Monday, October 27, 2008

Sacrifice

So often, as a protestant I have been guilty of reducing the notion of the O.T. sacrifice to an outdated and no longer necessary function of worship. And yet, while the sacrificial system was eradicated by Christ’s culminating sacrifice on the cross, it is His same sacrifice that establishes the precedent for the “pouring out” of our very selves in acts of worship.
Walter Brueggamann understands the sacrifice as “a deep bodied engagement by bodied creatures with the creator” (183). This becomes both more powerful and pertinent when the sacrifice is understood as a specific “religious action” or liturgy – this sacrifice becomes more than a symbolic manifestation of worship as a conscious act of self purification, an act of “making holy”. For the Israelite, that participation in this liturgy of sacrifice was really a participation in a reflection of the salvation drama of Israel.

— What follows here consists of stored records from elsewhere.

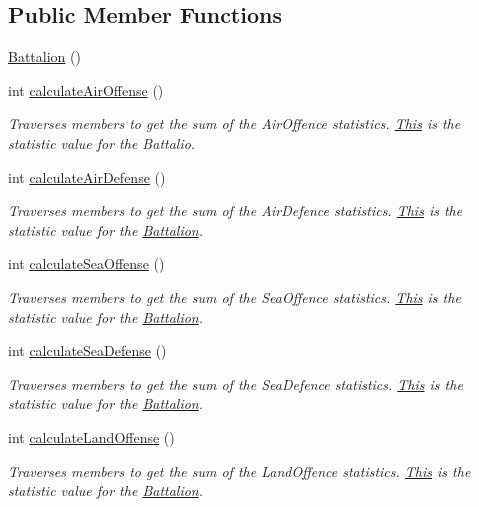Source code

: \subsection*{Public Member Functions}
\begin{DoxyCompactItemize}
\item 
\mbox{\hyperlink{class_battalion_a0df462bc8953b18b85f418715f6afa90}{Battalion}} ()
\item 
int \mbox{\hyperlink{class_battalion_ae3489e11413500aa1c1878f0651bebdc}{calculate\+Air\+Offense}} ()
\begin{DoxyCompactList}\small\item\em Traverses members to get the sum of the Air\+Offence statistics. \mbox{\hyperlink{class_this}{This}} is the statistic value for the Battalio. \end{DoxyCompactList}\item 
int \mbox{\hyperlink{class_battalion_aa7e5340aa0d4547fcc7a4ecfd4fb31cb}{calculate\+Air\+Defense}} ()
\begin{DoxyCompactList}\small\item\em Traverses members to get the sum of the Air\+Defence statistics. \mbox{\hyperlink{class_this}{This}} is the statistic value for the \mbox{\hyperlink{class_battalion}{Battalion}}. \end{DoxyCompactList}\item 
int \mbox{\hyperlink{class_battalion_a589de99d9bcb79da2bd43303f272d079}{calculate\+Sea\+Offense}} ()
\begin{DoxyCompactList}\small\item\em Traverses members to get the sum of the Sea\+Offence statistics. \mbox{\hyperlink{class_this}{This}} is the statistic value for the \mbox{\hyperlink{class_battalion}{Battalion}}. \end{DoxyCompactList}\item 
int \mbox{\hyperlink{class_battalion_a85b6a7096cce8ade372f1320bdc5949a}{calculate\+Sea\+Defense}} ()
\begin{DoxyCompactList}\small\item\em Traverses members to get the sum of the Sea\+Defence statistics. \mbox{\hyperlink{class_this}{This}} is the statistic value for the \mbox{\hyperlink{class_battalion}{Battalion}}. \end{DoxyCompactList}\item 
int \mbox{\hyperlink{class_battalion_a4b7a80080e4333259679e8b2cb522ae9}{calculate\+Land\+Offense}} ()
\begin{DoxyCompactList}\small\item\em Traverses members to get the sum of the Land\+Offence statistics. \mbox{\hyperlink{class_this}{This}} is the statistic value for the \mbox{\hyperlink{class_battalion}{Battalion}}. \end{DoxyCompactList}\item 

\end{DoxyCompactItemize}
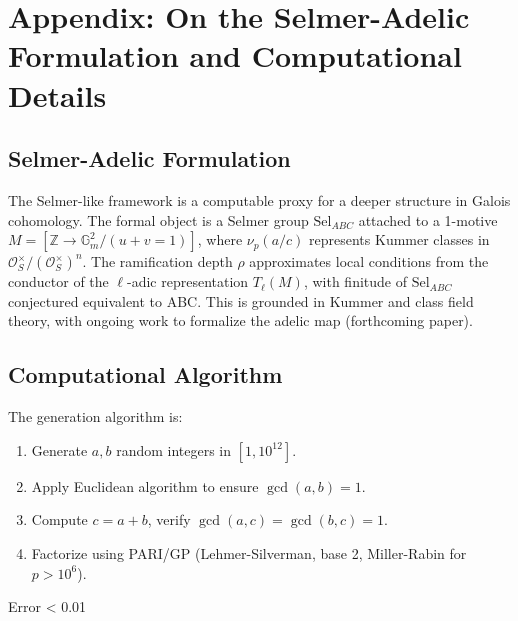 \documentclass[11pt,a4paper]{article}
\newcommand{\Z}{\mathbb{Z}}
\newcommand{\Sel}{\mathrm{Sel}}
\begin{document}
\appendix
\section{Appendix: On the Selmer-Adelic Formulation and Computational Details}

\subsection{Selmer-Adelic Formulation}
The Selmer-like framework is a computable proxy for a deeper structure in Galois cohomology. The formal object is a Selmer group \(\Sel_{ABC}\) attached to a 1-motive \(M = [\Z \to \mathbb{G}_m^2 / (u+v=1)]\), where \(\nu_p(a/c)\) represents Kummer classes in \(\mathcal{O}_S^\times / (\mathcal{O}_S^\times)^n\). The ramification depth \(\rho\) approximates local conditions from the conductor of the \(\ell\)-adic representation \(T_\ell(M)\), with finitude of \(\Sel_{ABC}\) conjectured equivalent to ABC. This is grounded in Kummer and class field theory, with ongoing work to formalize the adelic map (forthcoming paper).

\subsection{Computational Algorithm}
The generation algorithm is:
\begin{enumerate}
    \item Generate \(a, b\) random integers in \([1, 10^{12}]\).
    \item Apply Euclidean algorithm to ensure \(\gcd(a,b)=1\).
    \item Compute \(c = a + b\), verify \(\gcd(a,c)=\gcd(b,c)=1\).
    \item Factorize using PARI/GP (Lehmer-Silverman, base 2, Miller-Rabin for \(p > 10^6\)).
\end{enumerate}
Error < 0.01%
\end{document}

Paul extends this idea for the life of the new covenant believer in Romans 12 where he establishes the idea of a living sacrifice as an act of worship. He does this by drawing a link between the O.T. system of redemption and worship and the N.T., where the believers are the sacrifice and what they do in body and mind is offered up in worship as a sacrifice to God. We the believers then are able to participate in the cosmic salvation drama, and as actors in this drama participate in this divine act of becoming holy. Not only are we ourselves reconciled through this kind of participation in the divine nature, but so too is the world around us via our demonstration of the cosmic act of redemption. This kind of imaginative engagement in worship has the potential for grand transformation.